■ Given data
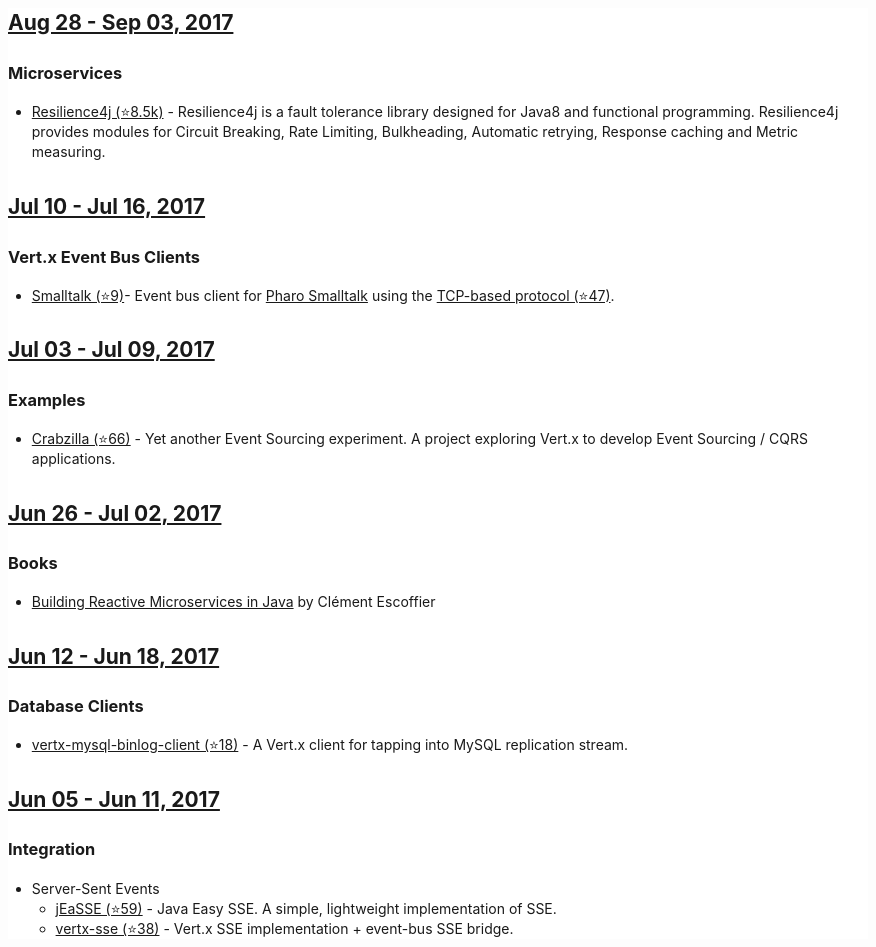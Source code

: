## [Aug 28 - Sep 03, 2017](/content/2017/35/README.md)

### Microservices

*   [Resilience4j (⭐8.5k)](https://github.com/resilience4j/resilience4j) - Resilience4j is a fault tolerance library designed for Java8 and functional programming. Resilience4j provides modules for Circuit Breaking, Rate Limiting, Bulkheading, Automatic retrying, Response caching and Metric measuring.

## [Jul 10 - Jul 16, 2017](/content/2017/28/README.md)

### Vert.x Event Bus Clients

*   [Smalltalk (⭐9)](https://github.com/mumez/VerStix)- Event bus client for [Pharo Smalltalk](http://pharo.org/) using the [TCP-based protocol (⭐47)](https://github.com/vert-x3/vertx-tcp-eventbus-bridge).

## [Jul 03 - Jul 09, 2017](/content/2017/27/README.md)

### Examples

*   [Crabzilla (⭐66)](https://github.com/crabzilla/crabzilla) - Yet another Event Sourcing experiment. A project exploring Vert.x to develop Event Sourcing / CQRS applications.

## [Jun 26 - Jul 02, 2017](/content/2017/26/README.md)

### Books

*   [Building Reactive Microservices in Java](https://developers.redhat.com/promotions/building-reactive-microservices-in-java/) by Clément Escoffier

## [Jun 12 - Jun 18, 2017](/content/2017/24/README.md)

### Database Clients

*   [vertx-mysql-binlog-client (⭐18)](https://github.com/guoyu511/vertx-mysql-binlog-client) - A Vert.x client for tapping into MySQL replication stream.

## [Jun 05 - Jun 11, 2017](/content/2017/23/README.md)

### Integration

*   Server-Sent Events
    *   [jEaSSE (⭐59)](https://github.com/mariomac/jeasse) - Java Easy SSE. A simple, lightweight implementation of SSE.
    *   [vertx-sse (⭐38)](https://github.com/aesteve/vertx-sse) - Vert.x SSE implementation + event-bus SSE bridge.
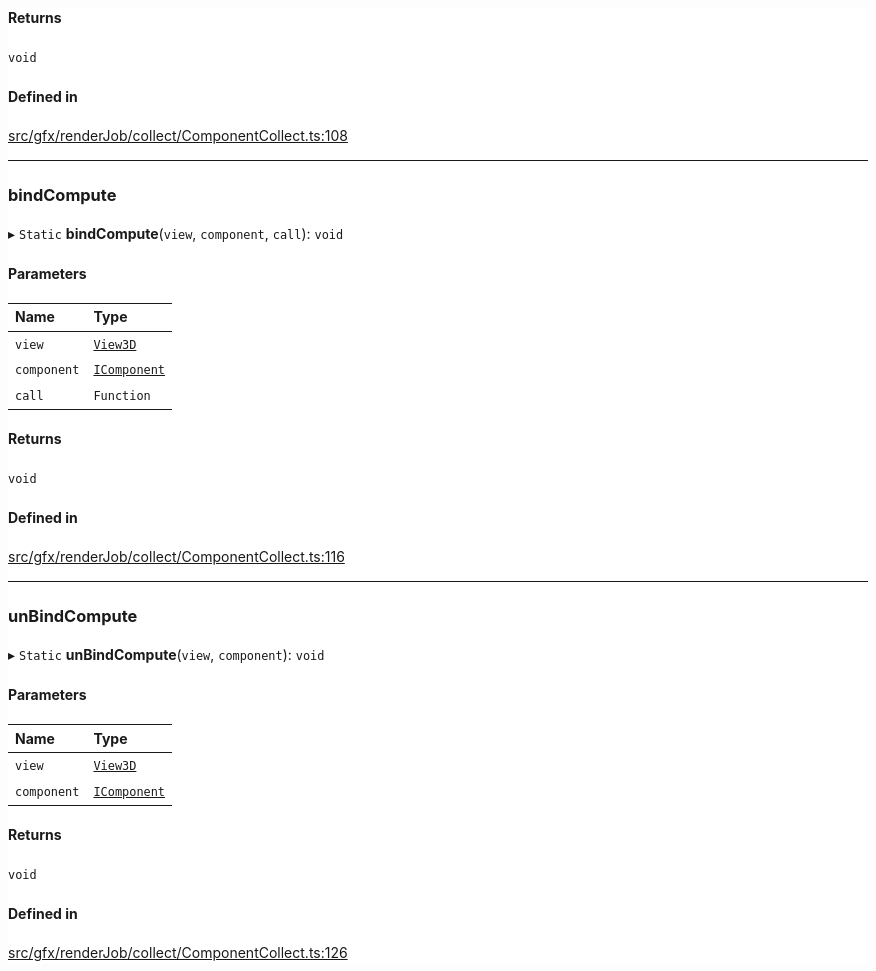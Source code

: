 #### Returns

`void`

#### Defined in

[src/gfx/renderJob/collect/ComponentCollect.ts:108](https://github.com/Orillusion/orillusion/blob/main/src/gfx/renderJob/collect/ComponentCollect.ts#L108)

___

### bindCompute

▸ `Static` **bindCompute**(`view`, `component`, `call`): `void`

#### Parameters

| Name | Type |
| :------ | :------ |
| `view` | [`View3D`](View3D.md) |
| `component` | [`IComponent`](../interfaces/IComponent.md) |
| `call` | `Function` |

#### Returns

`void`

#### Defined in

[src/gfx/renderJob/collect/ComponentCollect.ts:116](https://github.com/Orillusion/orillusion/blob/main/src/gfx/renderJob/collect/ComponentCollect.ts#L116)

___

### unBindCompute

▸ `Static` **unBindCompute**(`view`, `component`): `void`

#### Parameters

| Name | Type |
| :------ | :------ |
| `view` | [`View3D`](View3D.md) |
| `component` | [`IComponent`](../interfaces/IComponent.md) |

#### Returns

`void`

#### Defined in

[src/gfx/renderJob/collect/ComponentCollect.ts:126](https://github.com/Orillusion/orillusion/blob/main/src/gfx/renderJob/collect/ComponentCollect.ts#L126)
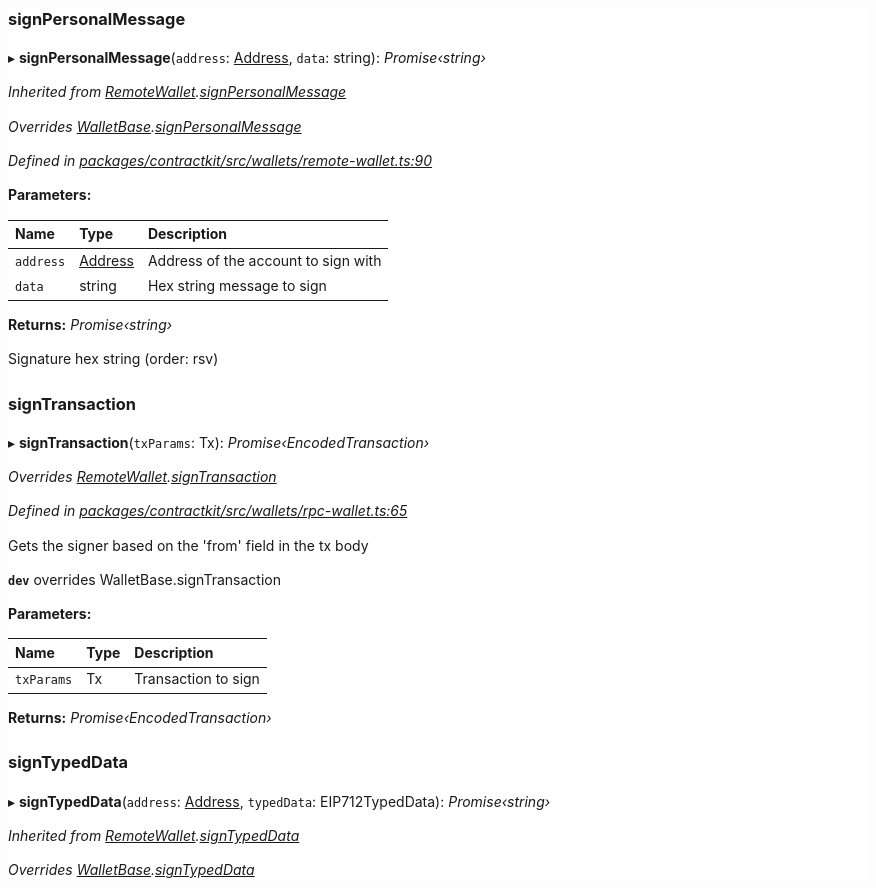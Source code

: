 ### signPersonalMessage

▸ **signPersonalMessage**\(`address`: [Address](../modules/_base_.md#address), `data`: string\): _Promise‹string›_

_Inherited from_ [_RemoteWallet_](_wallets_remote_wallet_.remotewallet.md)_._[_signPersonalMessage_](_wallets_remote_wallet_.remotewallet.md#signpersonalmessage)

_Overrides_ [_WalletBase_](_wallets_wallet_.walletbase.md)_._[_signPersonalMessage_](_wallets_wallet_.walletbase.md#signpersonalmessage)

_Defined in_ [_packages/contractkit/src/wallets/remote-wallet.ts:90_](https://github.com/celo-org/celo-monorepo/blob/master/packages/contractkit/src/wallets/remote-wallet.ts#L90)

**Parameters:**

| Name | Type | Description |
| :--- | :--- | :--- |
| `address` | [Address](../modules/_base_.md#address) | Address of the account to sign with |
| `data` | string | Hex string message to sign |

**Returns:** _Promise‹string›_

Signature hex string \(order: rsv\)

### signTransaction

▸ **signTransaction**\(`txParams`: Tx\): _Promise‹EncodedTransaction›_

_Overrides_ [_RemoteWallet_](_wallets_remote_wallet_.remotewallet.md)_._[_signTransaction_](_wallets_remote_wallet_.remotewallet.md#signtransaction)

_Defined in_ [_packages/contractkit/src/wallets/rpc-wallet.ts:65_](https://github.com/celo-org/celo-monorepo/blob/master/packages/contractkit/src/wallets/rpc-wallet.ts#L65)

Gets the signer based on the 'from' field in the tx body

**`dev`** overrides WalletBase.signTransaction

**Parameters:**

| Name | Type | Description |
| :--- | :--- | :--- |
| `txParams` | Tx | Transaction to sign |

**Returns:** _Promise‹EncodedTransaction›_

### signTypedData

▸ **signTypedData**\(`address`: [Address](../modules/_base_.md#address), `typedData`: EIP712TypedData\): _Promise‹string›_

_Inherited from_ [_RemoteWallet_](_wallets_remote_wallet_.remotewallet.md)_._[_signTypedData_](_wallets_remote_wallet_.remotewallet.md#signtypeddata)

_Overrides_ [_WalletBase_](_wallets_wallet_.walletbase.md)_._[_signTypedData_](_wallets_wallet_.walletbase.md#signtypeddata)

■ Task requirements
Note how many lines in the data above have the string "bridge" in them, and give that number by itself.

■ Exercise solution
2